Mercedes Blue Wonder of Wonders

by | Dec 1, 2020

The world is globally connected. We communicate, trade and do business internationally in the blink of an eye. Funds, goods, and people can travel the world in less time than it takes to change the oil on your car, and cultures are so interconnected that it’s sometimes difficult to remember there are even borders at all. Where cars are concerned, at least.

With all this interconnectivity, I sometimes forget that Mercedes-Benz actually produces some pretty wild vehicles. In the United States, we don’t get the transporters and the semis and the trucks that are ubiquitous around Europe and it can be quite jarring the first time you see a luxury commercial vehicle unloading soft drinks or carrying loads of dirt and rocks to build sites.

And even if I had been familiar with these sparkling, decorated, lavish monsters of firefighting and construction, I still wouldn’t have been prepared for my first look at the Mercedes-Benz Blue Wonder. 

They only made one, officially called the Rennsport Transporter. And in the true fashion of a company making something totally perfect, totally unique, totally mind-boggling, they destroyed it.

Decades later, they found some sense and rebuilt the Blue Wonder using the original plans, giving us the chance to see something truly incredible.

Because, just to start, look at it. Have you ever seen a workhorse with such graceful design, such originality within the lines of something familiar, but a uniqueness all its own? It is at once both large and seemingly small, remnant of racecars, coupes and transporters that came before, because it is quite literally built atop them, a Frankenstein-ian creation of 1955 300 SL Gullwing sports car and Mercedes-Benz 180 sedan built atop a Mercedes-Benz 300 S luxury coupe. While swoopy and elegant, it is also nearly seven meters long and two meters wide.
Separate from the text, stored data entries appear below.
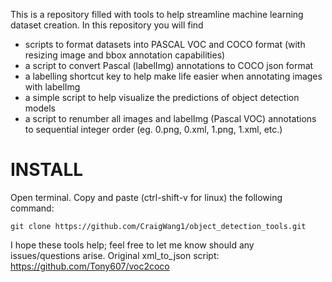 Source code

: This is a repository filled with tools to help streamline machine learning dataset creation.
In this repository you will find
- scripts to format datasets into PASCAL VOC and COCO format (with resizing image and bbox annotation capabilities)
- a script to convert Pascal (labelImg) annotations to COCO json format
- a labelling shortcut key to help make life easier when annotating images with labelImg
- a simple script to help visualize the predictions of object detection models
- a script to renumber all images and labelImg (Pascal VOC) annotations to sequential integer order (eg. 0.png, 0.xml, 1.png, 1.xml, etc.)

# **INSTALL**
Open terminal.
Copy and paste (ctrl-shift-v for linux) the following command:

`git clone https://github.com/CraigWang1/object_detection_tools.git`


I hope these tools help; feel free to let me know should any issues/questions arise.
Original xml_to_json script: https://github.com/Tony607/voc2coco
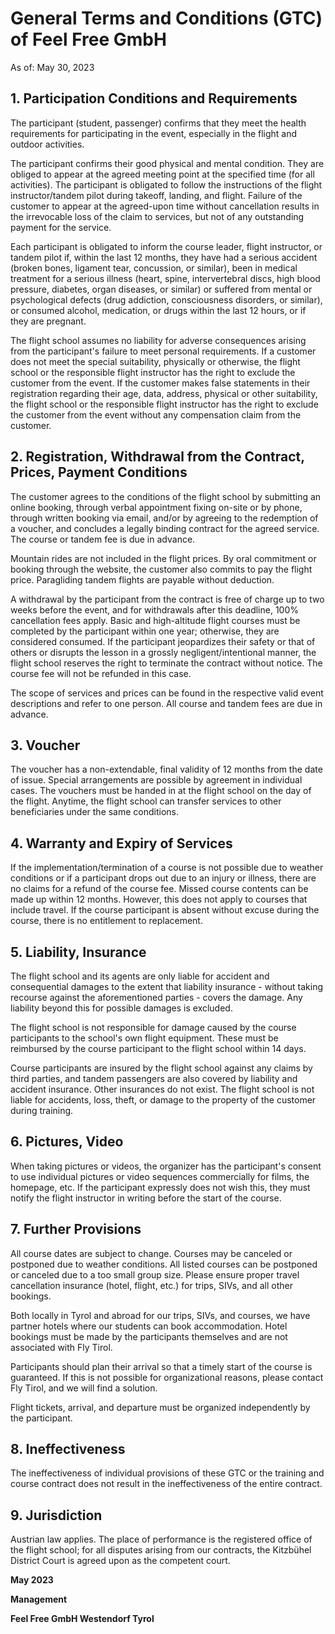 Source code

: # General Terms and Conditions (GTC) of Feel Free GmbH

As of: May 30, 2023

## 1. Participation Conditions and Requirements

The participant (student, passenger) confirms that they meet the health requirements for participating in the event, especially in the flight and outdoor activities.

The participant confirms their good physical and mental condition. They are obliged to appear at the agreed meeting point at the specified time (for all activities). The participant is obligated to follow the instructions of the flight instructor/tandem pilot during takeoff, landing, and flight. Failure of the customer to appear at the agreed-upon time without cancellation results in the irrevocable loss of the claim to services, but not of any outstanding payment for the service.

Each participant is obligated to inform the course leader, flight instructor, or tandem pilot if, within the last 12 months, they have had a serious accident (broken bones, ligament tear, concussion, or similar), been in medical treatment for a serious illness (heart, spine, intervertebral discs, high blood pressure, diabetes, organ diseases, or similar) or suffered from mental or psychological defects (drug addiction, consciousness disorders, or similar), or consumed alcohol, medication, or drugs within the last 12 hours, or if they are pregnant.

The flight school assumes no liability for adverse consequences arising from the participant's failure to meet personal requirements. If a customer does not meet the special suitability, physically or otherwise, the flight school or the responsible flight instructor has the right to exclude the customer from the event. If the customer makes false statements in their registration regarding their age, data, address, physical or other suitability, the flight school or the responsible flight instructor has the right to exclude the customer from the event without any compensation claim from the customer.

## 2. Registration, Withdrawal from the Contract, Prices, Payment Conditions

The customer agrees to the conditions of the flight school by submitting an online booking, through verbal appointment fixing on-site or by phone, through written booking via email, and/or by agreeing to the redemption of a voucher, and concludes a legally binding contract for the agreed service. The course or tandem fee is due in advance.

Mountain rides are not included in the flight prices. By oral commitment or booking through the website, the customer also commits to pay the flight price. Paragliding tandem flights are payable without deduction.

A withdrawal by the participant from the contract is free of charge up to two weeks before the event, and for withdrawals after this deadline, 100% cancellation fees apply. Basic and high-altitude flight courses must be completed by the participant within one year; otherwise, they are considered consumed. If the participant jeopardizes their safety or that of others or disrupts the lesson in a grossly negligent/intentional manner, the flight school reserves the right to terminate the contract without notice. The course fee will not be refunded in this case.

The scope of services and prices can be found in the respective valid event descriptions and refer to one person. All course and tandem fees are due in advance.

## 3. Voucher

The voucher has a non-extendable, final validity of 12 months from the date of issue. Special arrangements are possible by agreement in individual cases. The vouchers must be handed in at the flight school on the day of the flight. Anytime, the flight school can transfer services to other beneficiaries under the same conditions.

## 4. Warranty and Expiry of Services

If the implementation/termination of a course is not possible due to weather conditions or if a participant drops out due to an injury or illness, there are no claims for a refund of the course fee. Missed course contents can be made up within 12 months. However, this does not apply to courses that include travel. If the course participant is absent without excuse during the course, there is no entitlement to replacement.

## 5. Liability, Insurance

The flight school and its agents are only liable for accident and consequential damages to the extent that liability insurance - without taking recourse against the aforementioned parties - covers the damage. Any liability beyond this for possible damages is excluded.

The flight school is not responsible for damage caused by the course participants to the school's own flight equipment. These must be reimbursed by the course participant to the flight school within 14 days.

Course participants are insured by the flight school against any claims by third parties, and tandem passengers are also covered by liability and accident insurance. Other insurances do not exist. The flight school is not liable for accidents, loss, theft, or damage to the property of the customer during training.

## 6. Pictures, Video

When taking pictures or videos, the organizer has the participant's consent to use individual pictures or video sequences commercially for films, the homepage, etc. If the participant expressly does not wish this, they must notify the flight instructor in writing before the start of the course.

## 7. Further Provisions

All course dates are subject to change. Courses may be canceled or postponed due to weather conditions. All listed courses can be postponed or canceled due to a too small group size. Please ensure proper travel cancellation insurance (hotel, flight, etc.) for trips, SIVs, and all other bookings.

Both locally in Tyrol and abroad for our trips, SIVs, and courses, we have partner hotels where our students can book accommodation. Hotel bookings must be made by the participants themselves and are not associated with Fly Tirol.

Participants should plan their arrival so that a timely start of the course is guaranteed. If this is not possible for organizational reasons, please contact Fly Tirol, and we will find a solution.

Flight tickets, arrival, and departure must be organized independently by the participant.

## 8. Ineffectiveness

The ineffectiveness of individual provisions of these GTC or the training and course contract does not result in the ineffectiveness of the entire contract.

## 9. Jurisdiction

Austrian law applies. The place of performance is the registered office of the flight school; for all disputes arising from our contracts, the Kitzbühel District Court is agreed upon as the competent court.

**May 2023**

**Management**

**Feel Free GmbH Westendorf Tyrol**
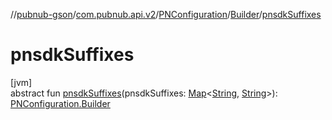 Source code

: //[pubnub-gson](../../../../index.md)/[com.pubnub.api.v2](../../index.md)/[PNConfiguration](../index.md)/[Builder](index.md)/[pnsdkSuffixes](pnsdk-suffixes.md)

# pnsdkSuffixes

[jvm]\
abstract fun [pnsdkSuffixes](pnsdk-suffixes.md)(pnsdkSuffixes: [Map](https://kotlinlang.org/api/latest/jvm/stdlib/kotlin.collections/-map/index.html)&lt;[String](https://kotlinlang.org/api/latest/jvm/stdlib/kotlin/-string/index.html), [String](https://kotlinlang.org/api/latest/jvm/stdlib/kotlin/-string/index.html)&gt;): [PNConfiguration.Builder](index.md)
And while the Rennsport Transporter had been originally built as a workhorse, at the request of racing manager Alfred Neubauer, and spent a great deal of time carting the far more rarified sports cars around the country, it was no slouch. Either speed is contagious or Mercedes just knows how to build ‘em, because she had 192 horsepower and the six-cylinder engine could do over 106 miles per hour. At the time, it was called the fastest racing transporter in the world.

According to legend, there was a reason that Mercedes needed a quick transporter. They didn’t work on their cars at the track. After a race was completed, the cars were loaded up and hauled back to the Mercedes factory for repairs, before heading back out to race another day. Even after the 1955 24 Hours of Le Mans disaster, in which 83 spectators and French driver Pierre Levegh, were killed due to inadequate safety measures, the Blue Wonder was used as an exhibition vehicle and worked for nearly a decade in the test department at Mercedes.

It met an end both unhappy and unlucky. Before the rise of the “classic car” when vintage did not apply to chrome and cars were made to be replaced, the Blue Wonder was a disposable thing. In 1967, Rudolf Uhlenhaut, best known for his influence in making a street version of the Mercedes-Benz 300 SLR race car and manager of Mercedes’s Motor Sports Division during Blue Wonder’s prime, had it scrapped, a relic of an old era during the rise of muscle and speed.

Whoops. There is no telling the exact value of that original Rennsport Transporter, had it survived. Undoubtedly, it is in the millions. In the 1990s, Mercedes realized their mistake and spent over 14 years and two million dollars recreating their lost transporter from original archive photos. Car Lord Jay Leno has recreated one of his own. 

And thank goodness for it. Though the car industry is young and ever-changing, less than a century and a half old, and adapting to the speed of the modern world, there are many slices of auto history that slip through the cracks, one-off models, concept cars and the used and tossed away that the contemporary car enthusiast would marvel at.

The Rennsport Transporter, thanks to incredible time and effort, is not one of those lost car souls. Instead, it stands proudly in the Mercedes-Benz collection, a little odd and unfamiliar, reminiscent of someone you used to know, powerful and important in its own right and still so very nearly lost to time. The Rennsport Transporter, truly a wonder of the car world.